Required work | Print the lines below exactly as written, with none missing.

------ Recorded information

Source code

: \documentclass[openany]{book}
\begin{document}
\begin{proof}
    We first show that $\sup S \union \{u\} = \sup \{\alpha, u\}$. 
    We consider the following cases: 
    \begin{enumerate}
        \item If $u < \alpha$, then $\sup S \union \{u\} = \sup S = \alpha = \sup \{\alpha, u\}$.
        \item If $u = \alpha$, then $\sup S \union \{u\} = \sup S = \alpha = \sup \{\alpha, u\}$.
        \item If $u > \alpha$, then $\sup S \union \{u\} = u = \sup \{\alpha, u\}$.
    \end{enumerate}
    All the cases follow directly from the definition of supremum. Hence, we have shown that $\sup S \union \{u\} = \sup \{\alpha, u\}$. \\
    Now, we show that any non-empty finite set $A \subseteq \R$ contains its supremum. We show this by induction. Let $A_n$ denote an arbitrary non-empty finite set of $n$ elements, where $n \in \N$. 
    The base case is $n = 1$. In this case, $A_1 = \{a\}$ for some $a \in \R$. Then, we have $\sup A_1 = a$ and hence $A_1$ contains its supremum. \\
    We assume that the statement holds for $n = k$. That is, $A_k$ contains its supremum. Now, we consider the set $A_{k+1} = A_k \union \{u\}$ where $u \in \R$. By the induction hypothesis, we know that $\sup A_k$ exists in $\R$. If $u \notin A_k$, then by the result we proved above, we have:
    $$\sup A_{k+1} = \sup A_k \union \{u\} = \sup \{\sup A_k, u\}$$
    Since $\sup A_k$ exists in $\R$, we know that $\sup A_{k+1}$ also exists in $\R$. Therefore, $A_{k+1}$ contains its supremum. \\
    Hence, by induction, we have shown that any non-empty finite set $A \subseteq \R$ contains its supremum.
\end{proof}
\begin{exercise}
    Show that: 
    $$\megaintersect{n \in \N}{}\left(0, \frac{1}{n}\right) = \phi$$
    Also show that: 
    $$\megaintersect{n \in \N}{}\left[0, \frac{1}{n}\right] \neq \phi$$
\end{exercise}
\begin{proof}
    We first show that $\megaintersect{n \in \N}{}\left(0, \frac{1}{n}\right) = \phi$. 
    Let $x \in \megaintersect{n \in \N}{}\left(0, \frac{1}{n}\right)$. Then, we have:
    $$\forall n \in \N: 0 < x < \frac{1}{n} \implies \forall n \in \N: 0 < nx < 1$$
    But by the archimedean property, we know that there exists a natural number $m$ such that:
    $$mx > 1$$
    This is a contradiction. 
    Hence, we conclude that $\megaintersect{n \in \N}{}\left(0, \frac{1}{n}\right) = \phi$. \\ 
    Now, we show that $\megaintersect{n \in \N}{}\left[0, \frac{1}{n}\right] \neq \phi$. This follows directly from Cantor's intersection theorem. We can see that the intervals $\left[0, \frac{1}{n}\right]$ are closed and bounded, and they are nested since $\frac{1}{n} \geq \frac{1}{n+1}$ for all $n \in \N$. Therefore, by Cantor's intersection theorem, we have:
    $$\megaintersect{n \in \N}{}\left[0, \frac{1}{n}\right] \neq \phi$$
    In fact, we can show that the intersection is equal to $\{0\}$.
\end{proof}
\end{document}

------------

Result of the exercise |
Source code

: \documentclass[openany]{book}
\begin{document}
\begin{proof}
    We first show that $\sup S \union \{u\} = \sup \{\alpha, u\}$. 
    We consider the following cases: 
    \begin{enumerate}
        \item If $u < \alpha$, then $\sup S \union \{u\} = \sup S = \alpha = \sup \{\alpha, u\}$.
        \item If $u = \alpha$, then $\sup S \union \{u\} = \sup S = \alpha = \sup \{\alpha, u\}$.
        \item If $u > \alpha$, then $\sup S \union \{u\} = u = \sup \{\alpha, u\}$.
    \end{enumerate}
    All the cases follow directly from the definition of supremum. Hence, we have shown that $\sup S \union \{u\} = \sup \{\alpha, u\}$. \\
    Now, we show that any non-empty finite set $A \subseteq \R$ contains its supremum. We show this by induction. Let $A_n$ denote an arbitrary non-empty finite set of $n$ elements, where $n \in \N$. 
    The base case is $n = 1$. In this case, $A_1 = \{a\}$ for some $a \in \R$. Then, we have $\sup A_1 = a$ and hence $A_1$ contains its supremum. \\
    We assume that the statement holds for $n = k$. That is, $A_k$ contains its supremum. Now, we consider the set $A_{k+1} = A_k \union \{u\}$ where $u \in \R$. By the induction hypothesis, we know that $\sup A_k$ exists in $\R$. If $u \notin A_k$, then by the result we proved above, we have:
    $$\sup A_{k+1} = \sup A_k \union \{u\} = \sup \{\sup A_k, u\}$$
    Since $\sup A_k$ exists in $\R$, we know that $\sup A_{k+1}$ also exists in $\R$. Therefore, $A_{k+1}$ contains its supremum. \\
    Hence, by induction, we have shown that any non-empty finite set $A \subseteq \R$ contains its supremum.
\end{proof}
\begin{exercise}
    Show that: 
    $$\megaintersect{n \in \N}{}\left(0, \frac{1}{n}\right) = \phi$$
    Also show that: 
    $$\megaintersect{n \in \N}{}\left[0, \frac{1}{n}\right] \neq \phi$$
\end{exercise}
\begin{proof}
    We first show that $\megaintersect{n \in \N}{}\left(0, \frac{1}{n}\right) = \phi$. 
    Let $x \in \megaintersect{n \in \N}{}\left(0, \frac{1}{n}\right)$. Then, we have:
    $$\forall n \in \N: 0 < x < \frac{1}{n} \implies \forall n \in \N: 0 < nx < 1$$
    But by the archimedean property, we know that there exists a natural number $m$ such that:
    $$mx > 1$$
    This is a contradiction. 
    Hence, we conclude that $\megaintersect{n \in \N}{}\left(0, \frac{1}{n}\right) = \phi$. \\ 
    Now, we show that $\megaintersect{n \in \N}{}\left[0, \frac{1}{n}\right] \neq \phi$. This follows directly from Cantor's intersection theorem. We can see that the intervals $\left[0, \frac{1}{n}\right]$ are closed and bounded, and they are nested since $\frac{1}{n} \geq \frac{1}{n+1}$ for all $n \in \N$. Therefore, by Cantor's intersection theorem, we have:
    $$\megaintersect{n \in \N}{}\left[0, \frac{1}{n}\right] \neq \phi$$
    In fact, we can show that the intersection is equal to $\{0\}$.
\end{proof}
\end{document}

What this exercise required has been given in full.